(PROBLEM STATEMENT) Set down a word-for-word copy of the data below, limited to the lines from the first through the line with "Cummins Qsx15 Manual</a></h2>".

(LISTED RECORDS)
━━━

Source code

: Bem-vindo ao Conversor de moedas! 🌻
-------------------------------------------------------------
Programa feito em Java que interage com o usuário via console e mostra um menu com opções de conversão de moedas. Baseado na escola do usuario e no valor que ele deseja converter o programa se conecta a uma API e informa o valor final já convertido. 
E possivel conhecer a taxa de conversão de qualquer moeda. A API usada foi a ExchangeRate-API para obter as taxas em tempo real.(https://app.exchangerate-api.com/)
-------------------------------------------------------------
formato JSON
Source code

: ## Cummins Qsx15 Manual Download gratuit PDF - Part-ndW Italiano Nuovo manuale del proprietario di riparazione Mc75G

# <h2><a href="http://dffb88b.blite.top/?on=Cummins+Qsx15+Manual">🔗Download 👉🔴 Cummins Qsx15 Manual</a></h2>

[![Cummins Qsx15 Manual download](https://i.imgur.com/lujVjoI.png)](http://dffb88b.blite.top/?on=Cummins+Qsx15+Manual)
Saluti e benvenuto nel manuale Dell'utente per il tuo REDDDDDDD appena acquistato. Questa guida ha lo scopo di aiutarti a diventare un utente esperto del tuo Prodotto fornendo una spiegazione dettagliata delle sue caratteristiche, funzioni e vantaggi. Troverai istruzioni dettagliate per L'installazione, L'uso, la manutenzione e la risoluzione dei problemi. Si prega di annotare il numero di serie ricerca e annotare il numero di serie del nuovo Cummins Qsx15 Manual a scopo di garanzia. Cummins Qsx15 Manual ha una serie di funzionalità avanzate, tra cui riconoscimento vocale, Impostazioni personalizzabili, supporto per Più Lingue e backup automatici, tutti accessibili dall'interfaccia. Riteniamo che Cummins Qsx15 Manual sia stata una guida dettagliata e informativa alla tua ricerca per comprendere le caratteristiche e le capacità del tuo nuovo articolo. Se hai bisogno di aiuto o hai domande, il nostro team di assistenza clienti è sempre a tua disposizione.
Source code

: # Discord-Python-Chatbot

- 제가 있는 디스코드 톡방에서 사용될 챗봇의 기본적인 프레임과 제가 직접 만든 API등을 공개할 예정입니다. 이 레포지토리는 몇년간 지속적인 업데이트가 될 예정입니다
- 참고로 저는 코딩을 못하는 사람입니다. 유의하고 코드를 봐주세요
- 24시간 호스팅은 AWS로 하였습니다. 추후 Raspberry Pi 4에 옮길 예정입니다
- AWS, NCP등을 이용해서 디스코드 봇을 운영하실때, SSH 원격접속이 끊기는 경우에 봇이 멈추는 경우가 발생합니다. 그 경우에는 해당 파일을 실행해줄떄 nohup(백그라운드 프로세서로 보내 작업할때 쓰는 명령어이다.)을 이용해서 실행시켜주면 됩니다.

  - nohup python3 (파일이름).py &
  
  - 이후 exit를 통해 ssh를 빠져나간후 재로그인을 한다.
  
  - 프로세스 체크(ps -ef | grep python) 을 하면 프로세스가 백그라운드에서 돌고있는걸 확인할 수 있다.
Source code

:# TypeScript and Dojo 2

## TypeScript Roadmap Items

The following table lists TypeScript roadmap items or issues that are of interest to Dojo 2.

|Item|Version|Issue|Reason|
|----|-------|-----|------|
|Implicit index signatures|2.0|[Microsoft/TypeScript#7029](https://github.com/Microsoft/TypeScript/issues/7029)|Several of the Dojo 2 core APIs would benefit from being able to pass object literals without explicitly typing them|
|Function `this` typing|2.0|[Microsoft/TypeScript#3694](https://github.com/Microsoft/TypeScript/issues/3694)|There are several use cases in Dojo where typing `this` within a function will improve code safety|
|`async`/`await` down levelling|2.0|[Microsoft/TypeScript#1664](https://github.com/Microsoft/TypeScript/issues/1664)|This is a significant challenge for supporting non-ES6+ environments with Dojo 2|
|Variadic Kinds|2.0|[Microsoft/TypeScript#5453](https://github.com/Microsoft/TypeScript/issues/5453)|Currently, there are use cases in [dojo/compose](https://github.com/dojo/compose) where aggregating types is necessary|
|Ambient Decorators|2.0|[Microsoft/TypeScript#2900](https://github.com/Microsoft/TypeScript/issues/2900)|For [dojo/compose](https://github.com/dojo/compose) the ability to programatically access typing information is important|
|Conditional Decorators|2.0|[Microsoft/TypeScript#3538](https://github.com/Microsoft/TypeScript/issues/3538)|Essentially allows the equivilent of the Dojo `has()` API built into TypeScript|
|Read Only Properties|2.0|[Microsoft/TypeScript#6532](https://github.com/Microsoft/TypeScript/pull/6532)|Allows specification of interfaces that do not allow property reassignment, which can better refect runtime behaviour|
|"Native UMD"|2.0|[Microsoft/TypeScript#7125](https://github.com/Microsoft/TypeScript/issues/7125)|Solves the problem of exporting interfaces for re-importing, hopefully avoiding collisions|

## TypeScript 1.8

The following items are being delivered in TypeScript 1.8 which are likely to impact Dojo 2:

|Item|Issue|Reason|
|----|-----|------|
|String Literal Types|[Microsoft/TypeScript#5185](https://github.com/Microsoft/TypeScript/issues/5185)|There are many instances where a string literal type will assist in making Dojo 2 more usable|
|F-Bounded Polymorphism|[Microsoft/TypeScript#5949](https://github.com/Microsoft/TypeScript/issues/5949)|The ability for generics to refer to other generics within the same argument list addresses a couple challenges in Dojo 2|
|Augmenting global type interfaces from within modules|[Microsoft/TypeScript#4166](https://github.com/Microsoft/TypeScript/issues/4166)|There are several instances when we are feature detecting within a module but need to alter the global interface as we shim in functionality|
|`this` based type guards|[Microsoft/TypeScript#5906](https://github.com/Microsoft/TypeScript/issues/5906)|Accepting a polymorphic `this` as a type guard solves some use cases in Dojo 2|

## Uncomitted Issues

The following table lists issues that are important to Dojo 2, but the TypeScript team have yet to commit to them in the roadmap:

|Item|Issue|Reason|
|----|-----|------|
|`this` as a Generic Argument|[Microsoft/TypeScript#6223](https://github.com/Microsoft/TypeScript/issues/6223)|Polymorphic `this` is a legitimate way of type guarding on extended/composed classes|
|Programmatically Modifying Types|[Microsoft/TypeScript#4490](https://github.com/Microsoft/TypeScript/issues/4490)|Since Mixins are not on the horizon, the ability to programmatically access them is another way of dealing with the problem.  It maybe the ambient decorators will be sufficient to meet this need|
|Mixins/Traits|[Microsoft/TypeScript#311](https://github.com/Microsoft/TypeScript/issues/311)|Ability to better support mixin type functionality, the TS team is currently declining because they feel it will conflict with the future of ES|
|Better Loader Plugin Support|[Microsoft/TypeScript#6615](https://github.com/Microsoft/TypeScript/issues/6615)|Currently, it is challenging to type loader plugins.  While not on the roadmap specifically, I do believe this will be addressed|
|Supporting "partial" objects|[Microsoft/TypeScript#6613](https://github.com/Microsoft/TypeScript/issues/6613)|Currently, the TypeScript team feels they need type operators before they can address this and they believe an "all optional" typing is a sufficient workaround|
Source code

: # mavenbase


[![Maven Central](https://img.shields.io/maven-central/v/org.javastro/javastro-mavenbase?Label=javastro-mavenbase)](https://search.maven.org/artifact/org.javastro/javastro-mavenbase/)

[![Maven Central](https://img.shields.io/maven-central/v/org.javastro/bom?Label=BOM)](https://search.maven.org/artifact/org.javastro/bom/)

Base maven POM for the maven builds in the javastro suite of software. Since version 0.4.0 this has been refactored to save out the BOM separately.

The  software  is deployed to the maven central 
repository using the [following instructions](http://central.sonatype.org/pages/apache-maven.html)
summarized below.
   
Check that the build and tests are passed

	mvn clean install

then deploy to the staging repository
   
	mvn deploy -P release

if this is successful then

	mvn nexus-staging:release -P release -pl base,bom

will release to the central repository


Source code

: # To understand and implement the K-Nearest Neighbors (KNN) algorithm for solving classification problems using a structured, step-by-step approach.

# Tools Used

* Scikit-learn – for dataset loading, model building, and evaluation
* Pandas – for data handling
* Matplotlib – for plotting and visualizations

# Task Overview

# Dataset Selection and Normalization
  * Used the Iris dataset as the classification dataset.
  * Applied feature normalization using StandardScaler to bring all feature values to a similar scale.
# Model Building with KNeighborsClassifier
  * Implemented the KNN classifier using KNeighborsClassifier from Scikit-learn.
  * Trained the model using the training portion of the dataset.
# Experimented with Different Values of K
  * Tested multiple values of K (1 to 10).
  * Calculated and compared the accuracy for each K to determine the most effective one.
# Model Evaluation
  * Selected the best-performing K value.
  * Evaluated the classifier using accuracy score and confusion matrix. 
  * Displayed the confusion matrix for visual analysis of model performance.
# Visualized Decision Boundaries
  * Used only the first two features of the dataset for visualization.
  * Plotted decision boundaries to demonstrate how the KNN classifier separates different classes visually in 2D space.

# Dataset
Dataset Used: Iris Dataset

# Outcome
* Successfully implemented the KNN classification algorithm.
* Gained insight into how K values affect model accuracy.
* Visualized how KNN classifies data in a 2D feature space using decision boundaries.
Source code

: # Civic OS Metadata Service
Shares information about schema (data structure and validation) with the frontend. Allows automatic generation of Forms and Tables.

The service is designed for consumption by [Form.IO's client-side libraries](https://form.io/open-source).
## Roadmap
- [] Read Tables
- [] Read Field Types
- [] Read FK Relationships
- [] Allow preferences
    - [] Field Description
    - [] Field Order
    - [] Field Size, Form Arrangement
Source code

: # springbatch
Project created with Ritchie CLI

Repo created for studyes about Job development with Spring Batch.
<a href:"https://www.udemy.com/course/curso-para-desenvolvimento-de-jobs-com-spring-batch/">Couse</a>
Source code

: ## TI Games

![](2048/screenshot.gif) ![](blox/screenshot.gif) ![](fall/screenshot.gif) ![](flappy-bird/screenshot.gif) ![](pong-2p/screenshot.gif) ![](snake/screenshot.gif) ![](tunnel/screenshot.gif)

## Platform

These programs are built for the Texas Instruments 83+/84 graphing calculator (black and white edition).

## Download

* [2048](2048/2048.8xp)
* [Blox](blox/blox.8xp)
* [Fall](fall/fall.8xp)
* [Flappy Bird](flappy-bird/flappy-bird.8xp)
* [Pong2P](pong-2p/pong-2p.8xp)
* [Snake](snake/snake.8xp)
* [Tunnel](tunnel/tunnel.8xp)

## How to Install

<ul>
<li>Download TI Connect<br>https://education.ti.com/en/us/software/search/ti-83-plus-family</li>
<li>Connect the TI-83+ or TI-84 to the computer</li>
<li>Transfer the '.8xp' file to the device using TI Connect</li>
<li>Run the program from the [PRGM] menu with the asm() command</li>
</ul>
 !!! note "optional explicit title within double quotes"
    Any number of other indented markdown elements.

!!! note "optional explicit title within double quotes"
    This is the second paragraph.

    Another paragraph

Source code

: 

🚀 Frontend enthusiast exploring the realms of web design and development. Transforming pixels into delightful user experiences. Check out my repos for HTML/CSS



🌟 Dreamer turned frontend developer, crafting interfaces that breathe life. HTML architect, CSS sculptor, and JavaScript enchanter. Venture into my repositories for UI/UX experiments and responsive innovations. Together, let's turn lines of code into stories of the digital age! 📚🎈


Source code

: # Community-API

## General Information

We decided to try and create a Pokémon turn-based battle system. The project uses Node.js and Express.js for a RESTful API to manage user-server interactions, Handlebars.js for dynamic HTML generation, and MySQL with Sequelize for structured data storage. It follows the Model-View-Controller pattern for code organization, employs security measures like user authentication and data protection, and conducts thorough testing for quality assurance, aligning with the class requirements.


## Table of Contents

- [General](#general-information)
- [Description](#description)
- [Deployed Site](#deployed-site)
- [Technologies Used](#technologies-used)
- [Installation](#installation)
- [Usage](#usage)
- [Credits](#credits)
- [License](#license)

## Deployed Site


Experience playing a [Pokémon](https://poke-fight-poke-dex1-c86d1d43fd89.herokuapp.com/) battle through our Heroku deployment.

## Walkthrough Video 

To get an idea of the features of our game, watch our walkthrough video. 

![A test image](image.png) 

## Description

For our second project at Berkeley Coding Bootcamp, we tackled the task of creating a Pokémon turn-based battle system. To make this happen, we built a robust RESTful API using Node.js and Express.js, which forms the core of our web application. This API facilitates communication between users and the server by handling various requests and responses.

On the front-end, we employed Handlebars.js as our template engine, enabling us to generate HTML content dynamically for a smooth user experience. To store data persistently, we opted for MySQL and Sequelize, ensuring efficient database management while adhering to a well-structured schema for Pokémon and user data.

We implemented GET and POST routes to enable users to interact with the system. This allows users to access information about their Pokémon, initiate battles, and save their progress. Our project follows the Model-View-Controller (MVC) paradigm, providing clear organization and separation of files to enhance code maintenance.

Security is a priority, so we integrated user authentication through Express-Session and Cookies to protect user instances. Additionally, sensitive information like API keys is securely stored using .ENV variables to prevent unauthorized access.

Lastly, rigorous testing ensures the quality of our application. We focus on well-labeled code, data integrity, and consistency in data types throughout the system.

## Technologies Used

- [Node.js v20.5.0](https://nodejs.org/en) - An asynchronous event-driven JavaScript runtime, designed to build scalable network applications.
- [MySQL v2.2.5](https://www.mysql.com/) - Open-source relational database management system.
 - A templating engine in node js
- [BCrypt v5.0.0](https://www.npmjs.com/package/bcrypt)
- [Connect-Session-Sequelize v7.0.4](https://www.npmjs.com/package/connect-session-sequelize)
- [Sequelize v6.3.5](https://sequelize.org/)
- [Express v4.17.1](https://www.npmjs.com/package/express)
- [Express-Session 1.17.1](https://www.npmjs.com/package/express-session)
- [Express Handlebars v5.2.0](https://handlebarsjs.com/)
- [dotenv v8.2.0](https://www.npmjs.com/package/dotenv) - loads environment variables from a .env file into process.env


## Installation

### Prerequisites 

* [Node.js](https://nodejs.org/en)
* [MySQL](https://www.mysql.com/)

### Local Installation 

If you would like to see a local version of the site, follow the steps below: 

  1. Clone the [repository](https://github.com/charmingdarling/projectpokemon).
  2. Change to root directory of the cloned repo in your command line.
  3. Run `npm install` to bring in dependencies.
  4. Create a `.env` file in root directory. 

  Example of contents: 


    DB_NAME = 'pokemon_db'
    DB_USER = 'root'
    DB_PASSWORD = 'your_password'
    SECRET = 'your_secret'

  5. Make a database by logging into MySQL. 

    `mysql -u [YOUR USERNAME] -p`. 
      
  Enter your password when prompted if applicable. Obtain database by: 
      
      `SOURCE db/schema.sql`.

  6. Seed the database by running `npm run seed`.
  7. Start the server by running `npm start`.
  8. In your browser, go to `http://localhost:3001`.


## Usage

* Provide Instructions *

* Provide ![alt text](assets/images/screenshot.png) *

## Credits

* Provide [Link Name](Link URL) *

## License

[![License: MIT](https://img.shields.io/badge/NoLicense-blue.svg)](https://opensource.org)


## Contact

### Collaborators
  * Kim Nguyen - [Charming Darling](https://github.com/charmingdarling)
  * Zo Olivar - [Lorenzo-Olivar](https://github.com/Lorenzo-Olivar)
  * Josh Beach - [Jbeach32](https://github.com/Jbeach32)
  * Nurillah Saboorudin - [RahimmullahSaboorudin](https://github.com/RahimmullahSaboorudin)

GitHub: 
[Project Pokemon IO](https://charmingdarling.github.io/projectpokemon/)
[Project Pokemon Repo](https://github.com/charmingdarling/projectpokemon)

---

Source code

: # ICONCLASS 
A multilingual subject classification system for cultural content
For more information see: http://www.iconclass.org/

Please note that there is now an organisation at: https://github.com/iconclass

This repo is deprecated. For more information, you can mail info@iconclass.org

━━━

(SOLUTION TO THIS TASK)
Source code

: Bem-vindo ao Conversor de moedas! 🌻
-------------------------------------------------------------
Programa feito em Java que interage com o usuário via console e mostra um menu com opções de conversão de moedas. Baseado na escola do usuario e no valor que ele deseja converter o programa se conecta a uma API e informa o valor final já convertido. 
E possivel conhecer a taxa de conversão de qualquer moeda. A API usada foi a ExchangeRate-API para obter as taxas em tempo real.(https://app.exchangerate-api.com/)
-------------------------------------------------------------
formato JSON
Source code

: ## Cummins Qsx15 Manual Download gratuit PDF - Part-ndW Italiano Nuovo manuale del proprietario di riparazione Mc75G

# <h2><a href="http://dffb88b.blite.top/?on=Cummins+Qsx15+Manual">🔗Download 👉🔴 Cummins Qsx15 Manual</a></h2>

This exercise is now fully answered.